======== Provided records
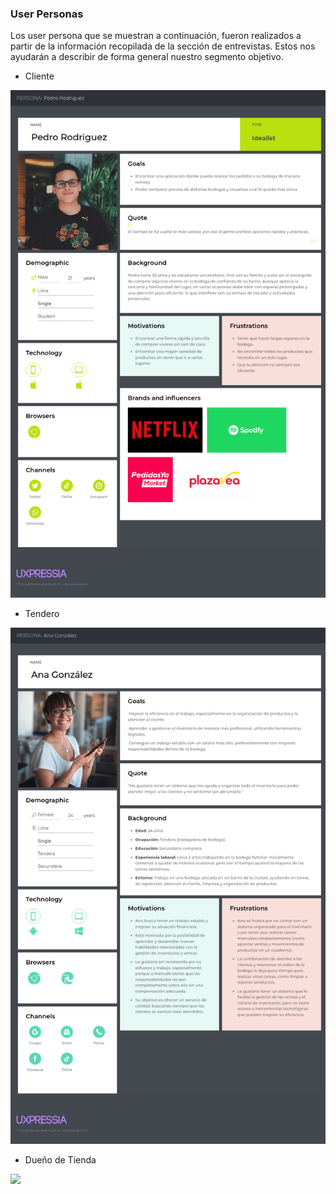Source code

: ### User Personas
Los user persona que se muestran a continuación, fueron realizados a partir de la información recopilada de la sección de entrevistas. Estos nos ayudarán a describir de forma general nuestro segmento objetivo.

- Cliente
<img src="../../../img/users_persona/User Persona Cliente.png">

- Tendero
<img src="../../../img/users_persona/User Persona Tendero.png">

- Dueño de Tienda
<img src="../../../img/users_persona/User Persona Dueño.png">

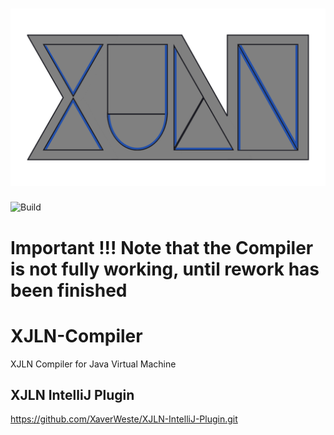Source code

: # ![alt text](https://github.com/XaverWeste/XJLN-Compiler/blob/master/res/XJLN-Logo.png?raw=true)

![Build](https://github.com/XaverWeste/XJLN-Compiler/actions/workflows/maven.yml/badge.svg)

# Important !!! Note that the Compiler is not fully working, until rework has been finished

# XJLN-Compiler
XJLN Compiler for Java Virtual Machine

## XJLN IntelliJ Plugin
https://github.com/XaverWeste/XJLN-IntelliJ-Plugin.git
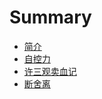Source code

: # Summary

* [简介](README.md)
* [自控力](zi-kong-li.md)
* [许三观卖血记](mai-xue-ji.md)
* [断舍离](duan-she-li.md)


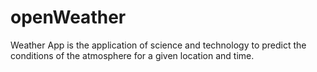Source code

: # openWeather
Weather App is the application of science and technology to predict the conditions of the atmosphere for a given location and time.

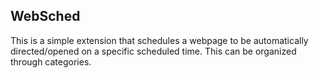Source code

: ## WebSched

This is a simple extension that schedules a webpage to be automatically directed/opened on a specific scheduled time. This can be organized through categories.
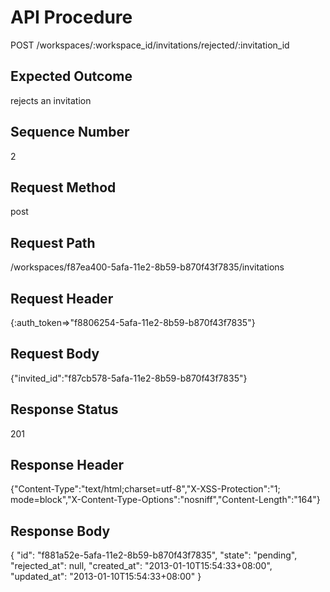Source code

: # API Procedure
POST /workspaces/:workspace_id/invitations/rejected/:invitation_id
## Expected Outcome
rejects an invitation
## Sequence Number
2
## Request Method
post
## Request Path
/workspaces/f87ea400-5afa-11e2-8b59-b870f43f7835/invitations
## Request Header
{:auth_token=>"f8806254-5afa-11e2-8b59-b870f43f7835"}
## Request Body
{"invited_id":"f87cb578-5afa-11e2-8b59-b870f43f7835"}

## Response Status
201
## Response Header
{"Content-Type":"text/html;charset=utf-8","X-XSS-Protection":"1; mode=block","X-Content-Type-Options":"nosniff","Content-Length":"164"}

## Response Body
{
  "id": "f881a52e-5afa-11e2-8b59-b870f43f7835",
  "state": "pending",
  "rejected_at": null,
  "created_at": "2013-01-10T15:54:33+08:00",
  "updated_at": "2013-01-10T15:54:33+08:00"
}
================
**Task objective**
Exactly the lines from the one holding "This is a simple" through the last line of the entries, both included, are to be duplicated; leave the pictures out.

**Written answer**
This is a simple extension that schedules a webpage to be automatically directed/opened on a specific scheduled time. This can be organized through categories.
Source code

: # API Procedure
POST /workspaces/:workspace_id/invitations/rejected/:invitation_id
## Expected Outcome
rejects an invitation
## Sequence Number
2
## Request Method
post
## Request Path
/workspaces/f87ea400-5afa-11e2-8b59-b870f43f7835/invitations
## Request Header
{:auth_token=>"f8806254-5afa-11e2-8b59-b870f43f7835"}
## Request Body
{"invited_id":"f87cb578-5afa-11e2-8b59-b870f43f7835"}

## Response Status
201
## Response Header
{"Content-Type":"text/html;charset=utf-8","X-XSS-Protection":"1; mode=block","X-Content-Type-Options":"nosniff","Content-Length":"164"}

## Response Body
{
  "id": "f881a52e-5afa-11e2-8b59-b870f43f7835",
  "state": "pending",
  "rejected_at": null,
  "created_at": "2013-01-10T15:54:33+08:00",
  "updated_at": "2013-01-10T15:54:33+08:00"
}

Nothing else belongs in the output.